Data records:

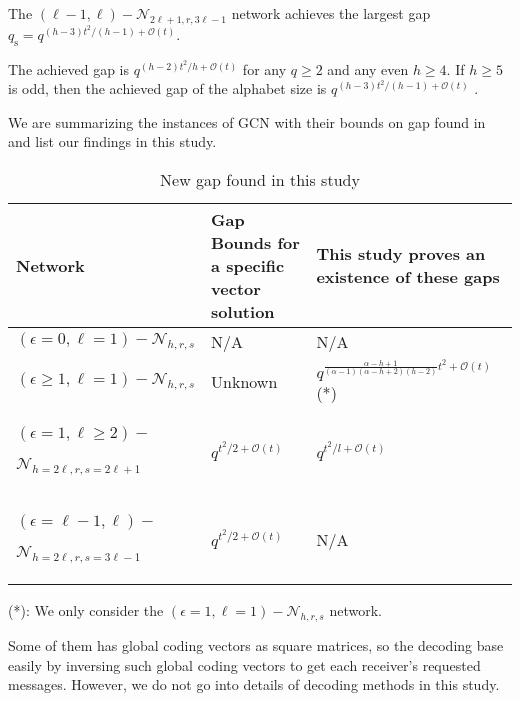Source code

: The $\left(\ell-1,\ell\right)-\mathcal{N}_{2\ell+1,r,3\ell-1}$ network
achieves the largest gap $q_{\mathrm{s}}=q^{(h-3)t^{2}/\left(h-1\right)+\mathcal{O}(t)}$.
\begin{rem}
The achieved gap is $q^{(h-2)t^{2}/h+\mathcal{O}(t)}$ for any $q\geq2$
and any even $h\geq4$. If $h\geq5$ is odd, then the achieved gap
of the alphabet size is $q^{(h-3)t^{2}/\left(h-1\right)+\mathcal{O}(t)}$
\cite{Wachter-Zeh:2018}.
\end{rem}
We are summarizing the instances of GCN with their bounds on gap found
in \cite{Wachter-Zeh:2018} and list our findings in this study.
\begin{table}

\caption{New gap found in this study \label{tab:New-gap-found}}

\begin{centering}
\begin{tabular}{|>{\centering}p{0.15\paperwidth}|>{\centering}p{0.1\paperwidth}|>{\centering}p{0.2\paperwidth}|}
\hline 
\centering{}Network & \centering{}Gap Bounds for a specific vector solution \cite{Wachter-Zeh:2018} & \centering{}This study proves an existence of these gaps\tabularnewline
\hline 
\hline 
\centering{}$\left(\epsilon=0,\ell=1\right)-\mathcal{N}_{h,r,s}$ & \centering{}N/A & \centering{}N/A\tabularnewline
\hline 
\centering{}$\left(\epsilon\geq1,\ell=1\right)-\mathcal{N}_{h,r,s}$ & \centering{}Unknown & \centering{}$q^{\frac{\alpha-h+1}{\left(\alpha-1\right)\left(\alpha-h+2\right)\left(h-2\right)}t^{2}+\mathcal{O}(t)}$
({*})\tabularnewline
\hline 
\begin{centering}
$(\epsilon=1,\ell\geq2)-$
\par\end{centering}
$\mathcal{N}_{h=2\ell,r,s=2\ell+1}$ & \centering{}$q^{t^{2}/2+\mathcal{O}\left(t\right)}$ & \centering{}$q^{t^{2}/l+\mathcal{O}\left(t\right)}$\tabularnewline
\hline 
\begin{centering}
$\left(\epsilon=\ell-1,\ell\right)-$
\par\end{centering}
$\mathcal{N}_{h=2\ell,r,s=3\ell-1}$ & \centering{}$q^{t^{2}/2+\mathcal{O}\left(t\right)}$ & \centering{}N/A\tabularnewline
\hline 
\end{tabular}
\par\end{centering}
\begin{centering}
({*}): We only consider the $\left(\epsilon=1,\ell=1\right)-\mathcal{N}_{h,r,s}$
network.
\par\end{centering}
\end{table}
Some of them has global coding vectors as square matrices, so the
decoding base easily by inversing such global coding vectors to get
each receiver's requested messages. However, we do not go into details
of decoding methods in this study.

\clearpage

**Task item:**
Scan the data for lines containing "Wachter" and copy all of them.

**Response box:**
\cite{Wachter-Zeh:2018}.
in \cite{Wachter-Zeh:2018} and list our findings in this study.
\centering{}Network & \centering{}Gap Bounds for a specific vector solution \cite{Wachter-Zeh:2018} & \centering{}This study proves an existence of these gaps\tabularnewline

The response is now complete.